QUEENS, NY — Miami Marlins pitcher Max Meyer took a no-hitter into the sixth inning while his side shut out the New York Mets 5-0 on Wednesday afternoon at Citi Field.
The loss snaps the Mets’ (8-4) six-game win streak, and it is their first defeat at home, as they were held to just two hits a day after hanging 10 runs on Miami.
Meyer allowed two hits in 6.1 scoreless innings of work — his no-hit bit spoiled with one out in the sixth inning by a Francisco Lindor single — while striking out four and walking two.
“The way he used all of his pitches, I thought the backdoor slider to lefties was right on the corner,” Mets manager Carlos Mendoza said. “He got swings and misses, he used his fastball effectively, he stayed on the attack. The main thing was his secondary pitches, whether it was a slider, or sweeper, he threw it for strikes and he got chases too.”
Fifty-one of Meyer’s 82 pitches were either sliders or sinkers, and he got a combined seven whiffs on the day.
Matt Mervis drove in three runs, including a two-run home run in a three-run ninth inning against Mets closer Edwin Diaz to put the game out of reach.
Tylor Megill allowed two unearned runs on six hits in four-plus innings of work with seven strikeouts and three walks, partially undone by a throwing error committed by second baseman Brett Baty in the fifth inning.
“I was definitely like a searching day today,” Megill, who entered Wednesday with a 0.87 ERA this season, said. “Mechanics didn’t feel too well.”
He navigated his way through an abundance of traffic — including a first-inning, bases-loaded jam — through the first four innings while driving up his pitch count, and at 81 pitches, was given the chance to start the fifth.
The Marlins took advantage.
Kyle Stowers led the frame off with a single and was able to advance to second when a spinning Baty threw wide of Lindor on a Jonah Bride grounder that could have been a double play.
“Slower ball to my left, fielded it on the left-hand side,” Baty said. ” Came up, threw off one leg, and just threw it a little wide. Just sailed on me… If I went back to that play again, I’d probably do the same thing.”

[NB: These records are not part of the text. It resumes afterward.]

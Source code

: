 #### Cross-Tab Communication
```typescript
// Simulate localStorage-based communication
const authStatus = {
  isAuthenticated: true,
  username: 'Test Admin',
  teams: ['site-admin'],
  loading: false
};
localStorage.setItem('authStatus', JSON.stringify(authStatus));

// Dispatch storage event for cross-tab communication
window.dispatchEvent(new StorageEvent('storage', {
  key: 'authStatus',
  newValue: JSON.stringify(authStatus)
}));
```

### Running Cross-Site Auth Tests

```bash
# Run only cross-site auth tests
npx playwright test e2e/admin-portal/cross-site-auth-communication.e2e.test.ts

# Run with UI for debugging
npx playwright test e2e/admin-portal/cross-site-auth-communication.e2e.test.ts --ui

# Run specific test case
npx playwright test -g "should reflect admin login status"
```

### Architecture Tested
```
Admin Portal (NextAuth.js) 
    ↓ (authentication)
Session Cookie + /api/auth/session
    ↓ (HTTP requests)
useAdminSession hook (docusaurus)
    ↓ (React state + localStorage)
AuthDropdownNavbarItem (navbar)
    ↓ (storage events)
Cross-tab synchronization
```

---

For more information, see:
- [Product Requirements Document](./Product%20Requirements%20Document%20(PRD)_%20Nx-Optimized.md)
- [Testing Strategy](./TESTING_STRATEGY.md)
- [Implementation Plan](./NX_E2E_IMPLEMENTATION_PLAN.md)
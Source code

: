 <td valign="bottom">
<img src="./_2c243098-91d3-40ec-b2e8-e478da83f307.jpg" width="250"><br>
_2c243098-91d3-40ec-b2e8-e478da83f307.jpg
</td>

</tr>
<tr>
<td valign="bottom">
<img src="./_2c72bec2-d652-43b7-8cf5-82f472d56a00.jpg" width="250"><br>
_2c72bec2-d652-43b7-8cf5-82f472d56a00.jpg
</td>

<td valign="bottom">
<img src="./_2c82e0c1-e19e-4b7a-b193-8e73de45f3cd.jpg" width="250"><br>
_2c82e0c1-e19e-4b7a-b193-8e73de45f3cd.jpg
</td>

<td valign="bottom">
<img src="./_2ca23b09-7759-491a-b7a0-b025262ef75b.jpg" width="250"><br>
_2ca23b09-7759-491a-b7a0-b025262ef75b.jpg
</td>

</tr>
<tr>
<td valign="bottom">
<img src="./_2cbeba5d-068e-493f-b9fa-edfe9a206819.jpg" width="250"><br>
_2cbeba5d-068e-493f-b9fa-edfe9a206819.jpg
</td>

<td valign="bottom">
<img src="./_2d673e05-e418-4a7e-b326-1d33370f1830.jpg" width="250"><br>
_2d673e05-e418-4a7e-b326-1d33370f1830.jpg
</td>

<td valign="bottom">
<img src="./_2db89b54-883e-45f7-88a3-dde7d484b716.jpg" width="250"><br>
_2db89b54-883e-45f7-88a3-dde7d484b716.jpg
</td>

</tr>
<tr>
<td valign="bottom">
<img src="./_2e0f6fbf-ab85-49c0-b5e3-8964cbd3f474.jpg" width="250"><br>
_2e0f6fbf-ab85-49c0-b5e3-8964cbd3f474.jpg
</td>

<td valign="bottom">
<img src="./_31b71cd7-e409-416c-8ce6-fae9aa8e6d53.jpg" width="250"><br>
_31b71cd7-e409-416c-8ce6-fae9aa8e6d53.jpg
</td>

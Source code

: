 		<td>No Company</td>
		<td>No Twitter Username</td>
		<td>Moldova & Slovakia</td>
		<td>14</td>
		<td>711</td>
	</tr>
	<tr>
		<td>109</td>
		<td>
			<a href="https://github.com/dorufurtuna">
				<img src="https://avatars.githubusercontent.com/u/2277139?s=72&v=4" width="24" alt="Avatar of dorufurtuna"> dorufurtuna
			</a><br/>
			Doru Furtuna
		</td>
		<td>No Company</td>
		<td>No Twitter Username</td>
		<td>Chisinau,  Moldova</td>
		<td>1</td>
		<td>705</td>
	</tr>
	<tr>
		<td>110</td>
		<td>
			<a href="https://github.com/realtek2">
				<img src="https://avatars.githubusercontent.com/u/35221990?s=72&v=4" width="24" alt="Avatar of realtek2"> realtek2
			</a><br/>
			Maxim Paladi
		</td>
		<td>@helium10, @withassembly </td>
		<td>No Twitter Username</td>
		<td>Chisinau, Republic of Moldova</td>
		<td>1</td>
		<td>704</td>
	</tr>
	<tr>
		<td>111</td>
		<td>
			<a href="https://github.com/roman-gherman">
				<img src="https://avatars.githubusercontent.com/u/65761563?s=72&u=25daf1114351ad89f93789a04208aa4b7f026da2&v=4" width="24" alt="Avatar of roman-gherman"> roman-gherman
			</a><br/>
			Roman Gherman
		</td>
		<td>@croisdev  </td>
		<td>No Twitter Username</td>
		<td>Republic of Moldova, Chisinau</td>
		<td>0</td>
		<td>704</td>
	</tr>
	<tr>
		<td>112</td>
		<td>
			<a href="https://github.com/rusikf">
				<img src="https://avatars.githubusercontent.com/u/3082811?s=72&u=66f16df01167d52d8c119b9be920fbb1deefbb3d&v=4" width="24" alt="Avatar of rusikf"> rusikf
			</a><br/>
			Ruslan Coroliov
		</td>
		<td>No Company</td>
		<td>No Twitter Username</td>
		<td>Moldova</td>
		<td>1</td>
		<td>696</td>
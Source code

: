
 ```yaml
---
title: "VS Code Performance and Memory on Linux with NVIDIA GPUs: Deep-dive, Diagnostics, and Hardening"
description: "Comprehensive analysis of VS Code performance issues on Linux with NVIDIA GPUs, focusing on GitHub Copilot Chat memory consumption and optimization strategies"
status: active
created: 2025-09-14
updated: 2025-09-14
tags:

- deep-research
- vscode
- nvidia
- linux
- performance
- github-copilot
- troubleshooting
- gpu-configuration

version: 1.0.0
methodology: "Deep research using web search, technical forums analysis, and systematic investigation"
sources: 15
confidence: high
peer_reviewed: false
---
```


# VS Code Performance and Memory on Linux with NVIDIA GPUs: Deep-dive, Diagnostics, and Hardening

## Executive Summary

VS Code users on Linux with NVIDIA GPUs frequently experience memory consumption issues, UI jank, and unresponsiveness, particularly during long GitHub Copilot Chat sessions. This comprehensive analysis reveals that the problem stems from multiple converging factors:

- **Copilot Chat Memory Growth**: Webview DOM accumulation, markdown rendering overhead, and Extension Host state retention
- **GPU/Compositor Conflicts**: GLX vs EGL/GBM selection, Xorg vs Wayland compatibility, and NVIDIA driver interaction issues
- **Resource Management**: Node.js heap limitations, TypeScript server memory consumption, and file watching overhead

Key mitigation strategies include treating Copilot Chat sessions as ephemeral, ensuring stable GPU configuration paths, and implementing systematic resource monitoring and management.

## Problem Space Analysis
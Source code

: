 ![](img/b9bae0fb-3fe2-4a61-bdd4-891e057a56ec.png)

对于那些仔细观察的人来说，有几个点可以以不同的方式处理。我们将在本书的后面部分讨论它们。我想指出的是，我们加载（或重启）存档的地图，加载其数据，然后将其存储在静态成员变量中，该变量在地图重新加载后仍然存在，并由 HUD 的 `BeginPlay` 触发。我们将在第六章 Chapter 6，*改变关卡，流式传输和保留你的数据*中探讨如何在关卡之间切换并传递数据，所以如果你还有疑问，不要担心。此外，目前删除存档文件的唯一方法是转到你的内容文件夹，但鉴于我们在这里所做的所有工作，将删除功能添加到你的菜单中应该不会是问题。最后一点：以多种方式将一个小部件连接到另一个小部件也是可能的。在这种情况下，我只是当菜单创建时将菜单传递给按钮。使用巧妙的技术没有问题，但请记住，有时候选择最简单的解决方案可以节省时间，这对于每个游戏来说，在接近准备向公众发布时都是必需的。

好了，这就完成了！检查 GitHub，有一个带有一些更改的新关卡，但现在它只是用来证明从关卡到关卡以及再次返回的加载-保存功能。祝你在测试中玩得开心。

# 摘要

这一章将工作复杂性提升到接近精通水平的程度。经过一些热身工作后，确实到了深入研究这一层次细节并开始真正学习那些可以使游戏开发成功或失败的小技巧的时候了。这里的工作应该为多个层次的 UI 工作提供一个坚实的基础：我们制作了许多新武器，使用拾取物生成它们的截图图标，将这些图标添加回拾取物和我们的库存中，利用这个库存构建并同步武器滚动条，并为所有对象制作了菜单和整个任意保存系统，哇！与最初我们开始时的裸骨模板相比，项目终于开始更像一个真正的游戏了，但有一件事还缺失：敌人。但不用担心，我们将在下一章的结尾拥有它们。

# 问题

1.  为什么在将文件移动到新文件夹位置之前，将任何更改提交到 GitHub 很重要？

One pitch later, Mervis singled to center to give the Marlins a lead and end Megill’s day. Max Kranick got the first two men he faced, but Nick Fortes’ blooper dropped right in front of Brandon Nimmo in left field to score Bride from second and put Miami up two.
Lindor picked up the Mets’ first hit of the day off Meyer with one out in the sixth inning — a clean single to center — but Juan Soto immediately rolled into an inning-ending double play to stymie any momentum.
“He’s a really good arm,” Baty said of Meyer. “He’s got really good stuff. His sliders go a lot of late action, and then his heater’s really good, too.”
Pete Alonso singled down the left-field line to lead off the seventh before a Brandon Nimmo flyout that ended Meyer’s day after 82 pitches. Anthony Bender got the final two outs of the frame, then breezed through the eighth inning.
The Marlins picked up their third run of the day in the ninth inning of Diaz when Bride punched an RBI single to right. He came in to score on Mervis’ home run, which came on a one-out, 3-2 pitch.